### What to work on
Whenever a line in the data holds the string "experiments", pull that line out.
++++ The data ++++
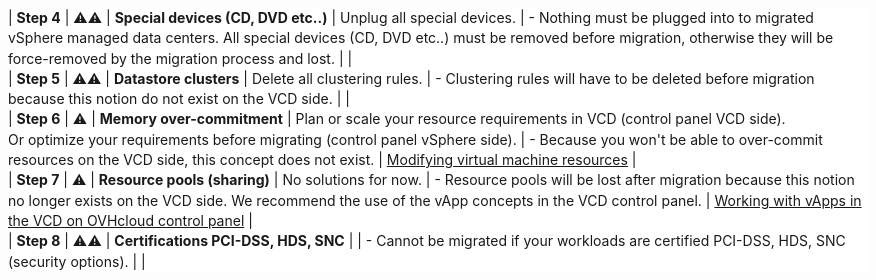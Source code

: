 | **Step 4**  | ⚠️⚠️         | **Special devices (CD, DVD etc..)**     | Unplug all special devices.                                                                                                                                  | - Nothing must be plugged into to migrated vSphere managed data centers. All special devices (CD, DVD etc..) must be removed before migration, otherwise they will be force-removed by the migration process and lost. |                                                                                                                                                                                                      |                                                                                                                                                                                                                                                                                                                                                                                                                                                                                               
| **Step 5**  | ⚠️⚠️         | **Datastore  clusters**                 | Delete all clustering rules.                                                                                                                                 | - Clustering rules will have to be deleted before migration because this notion do not exist on the VCD side.                                                                                                          |                                                                                                                                                                                                      |                                                                                                                                                                                                                                                                                                                                                                                                                                                                                               
| **Step 6**  | ⚠️           | **Memory over-commitment**              | Plan or scale your resource requirements in VCD (control panel VCD side). <br/> Or optimize your requirements before migrating (control panel vSphere side). | - Because you won't be able to over-commit resources on the VCD side, this concept does not exist.                                                                                                                     | [Modifying virtual machine resources](/pages/hosted_private_cloud/hosted_private_cloud_powered_by_vmware/modify_hardware_configuration_of_vm)                                                        |                                                                                                                                                
| **Step 7**  | ⚠️           | **Resource pools (sharing)**            | No solutions for now.                                                                                                                                        | - Resource pools will be lost after migration because this notion no longer exists on the VCD side. We recommend the use of the vApp concepts in the VCD control panel.                                                | [Working with vApps in the VCD on OVHcloud control panel](https://docs.vmware.com/fr/VMware-Cloud-Director/10.5/VMware-Cloud-Director-Tenant-Guide/GUID-AC48FB5E-4ADC-4835-AACE-B949B297A147.html) |                                                                                                                                                                                                                                                                                                                                                                                                                                                                                               
| **Step 8**  | ⚠️⚠️         | **Certifications PCI-DSS, HDS, SNC**    |                                                                                                                                                              | - Cannot be migrated if your workloads are certified PCI-DSS, HDS, SNC (security options).                                                                                                                             |                                                                                                                                                                                                      |                                                                                                                                                                                                                                                                                                                                                                                                                                                                                                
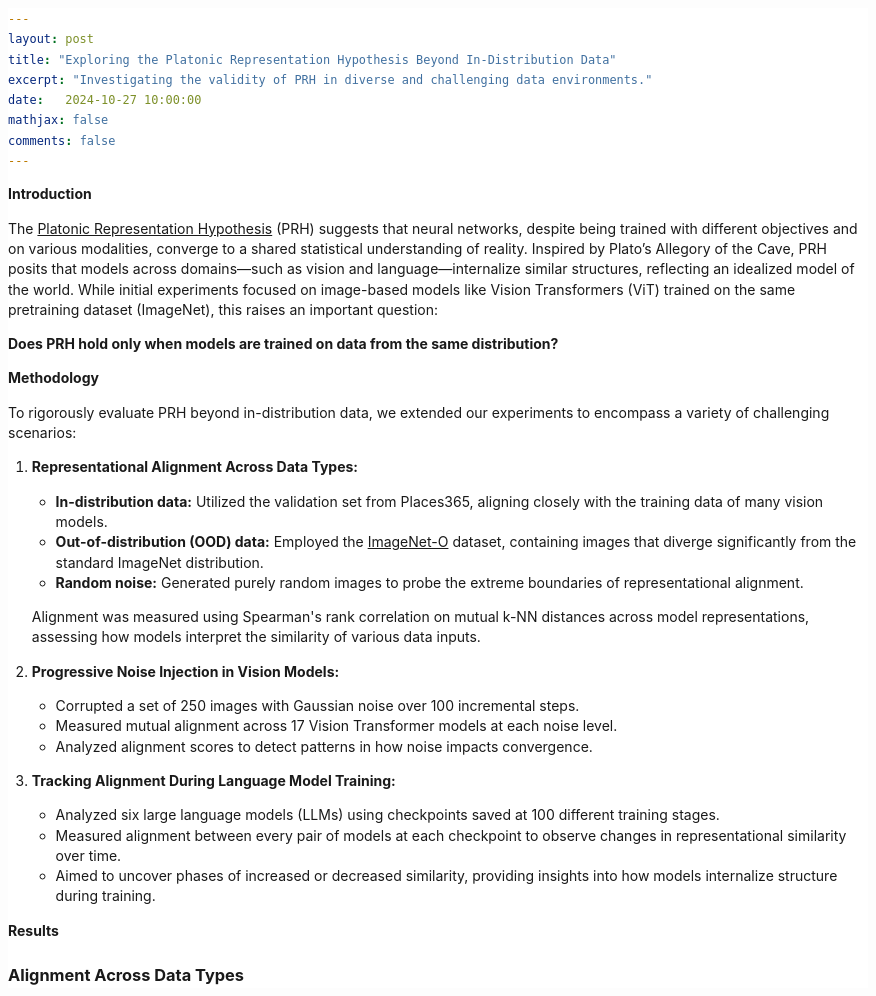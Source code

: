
 ```yaml
---
layout: post
title: "Exploring the Platonic Representation Hypothesis Beyond In-Distribution Data"
excerpt: "Investigating the validity of PRH in diverse and challenging data environments."
date:   2024-10-27 10:00:00
mathjax: false
comments: false
---
```


**Introduction**

The [Platonic Representation Hypothesis](https://arxiv.org/pdf/2405.07987) (PRH) suggests that neural networks, despite being trained with different objectives and on various modalities, converge to a shared statistical understanding of reality. Inspired by Plato’s Allegory of the Cave, PRH posits that models across domains—such as vision and language—internalize similar structures, reflecting an idealized model of the world. While initial experiments focused on image-based models like Vision Transformers (ViT) trained on the same pretraining dataset (ImageNet), this raises an important question:

**Does PRH hold only when models are trained on data from the same distribution?**

**Methodology**

To rigorously evaluate PRH beyond in-distribution data, we extended our experiments to encompass a variety of challenging scenarios:

1. **Representational Alignment Across Data Types:**
   - **In-distribution data:** Utilized the validation set from Places365, aligning closely with the training data of many vision models.
   - **Out-of-distribution (OOD) data:** Employed the [ImageNet-O](https://arxiv.org/pdf/1907.07174) dataset, containing images that diverge significantly from the standard ImageNet distribution.
   - **Random noise:** Generated purely random images to probe the extreme boundaries of representational alignment.

   Alignment was measured using Spearman's rank correlation on mutual k-NN distances across model representations, assessing how models interpret the similarity of various data inputs.

2. **Progressive Noise Injection in Vision Models:**
   - Corrupted a set of 250 images with Gaussian noise over 100 incremental steps.
   - Measured mutual alignment across 17 Vision Transformer models at each noise level.
   - Analyzed alignment scores to detect patterns in how noise impacts convergence.

3. **Tracking Alignment During Language Model Training:**
   - Analyzed six large language models (LLMs) using checkpoints saved at 100 different training stages.
   - Measured alignment between every pair of models at each checkpoint to observe changes in representational similarity over time.
   - Aimed to uncover phases of increased or decreased similarity, providing insights into how models internalize structure during training.

**Results**

### Alignment Across Data Types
++++
### Answer space
The [Platonic Representation Hypothesis](https://arxiv.org/pdf/2405.07987) (PRH) suggests that neural networks, despite being trained with different objectives and on various modalities, converge to a shared statistical understanding of reality. Inspired by Plato’s Allegory of the Cave, PRH posits that models across domains—such as vision and language—internalize similar structures, reflecting an idealized model of the world. While initial experiments focused on image-based models like Vision Transformers (ViT) trained on the same pretraining dataset (ImageNet), this raises an important question:
To rigorously evaluate PRH beyond in-distribution data, we extended our experiments to encompass a variety of challenging scenarios:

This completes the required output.